Yeah I had that on my old S3 and it got progressively worse (especially in the cold).

The only thing to do is get a new HU.


----------



## mcMike (May 19, 2006)

rballtt said:


> Yeah I had that on my old S3 and it got progressively worse (especially in the cold).
> 
> The only thing to do is get a new HU.


*HU?* HeadUnit? as a front plate? Or am I totally lost here? 
Also, from where should I look?

Thanks.

ps. Cold indeed.

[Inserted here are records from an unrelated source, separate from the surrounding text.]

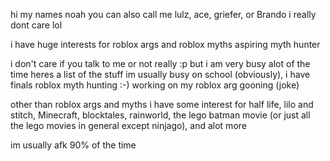 hi my names noah
you can also call me lulz, ace, griefer, or Brando i really dont care lol

i have huge interests for roblox args and roblox myths
aspiring myth hunter

i don't care if you talk to me or not really :p but i am very busy alot of the time heres a list of the stuff im usually busy on
school (obviously), i have finals
roblox myth hunting :-)
working on my roblox arg
gooning (joke)

other than roblox args and myths i have some interest for half life, lilo and stitch, Minecraft, blocktales, rainworld, the lego batman movie (or just all the lego movies in general except ninjago), and alot more

im usually afk 90% of the time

This happened when the very first snow and below zero temperaturs came.


----------



## NormStrm (Sep 6, 2003)

I found this info on the audiowners group, hope it helps or points you in the right direction.

Re: [audiowners] Audi Concert radio/cassette-VOLUME CONTROL?Standard Header|Hide PaneSteve Bailey <[email protected]>AddThursday, 26 October, 2006 7:29:15 AMTo:[email protected]

Found this on http://www.audittcca.com/discussions/auditt/00005846

It explains what I tried to explain last night more fully.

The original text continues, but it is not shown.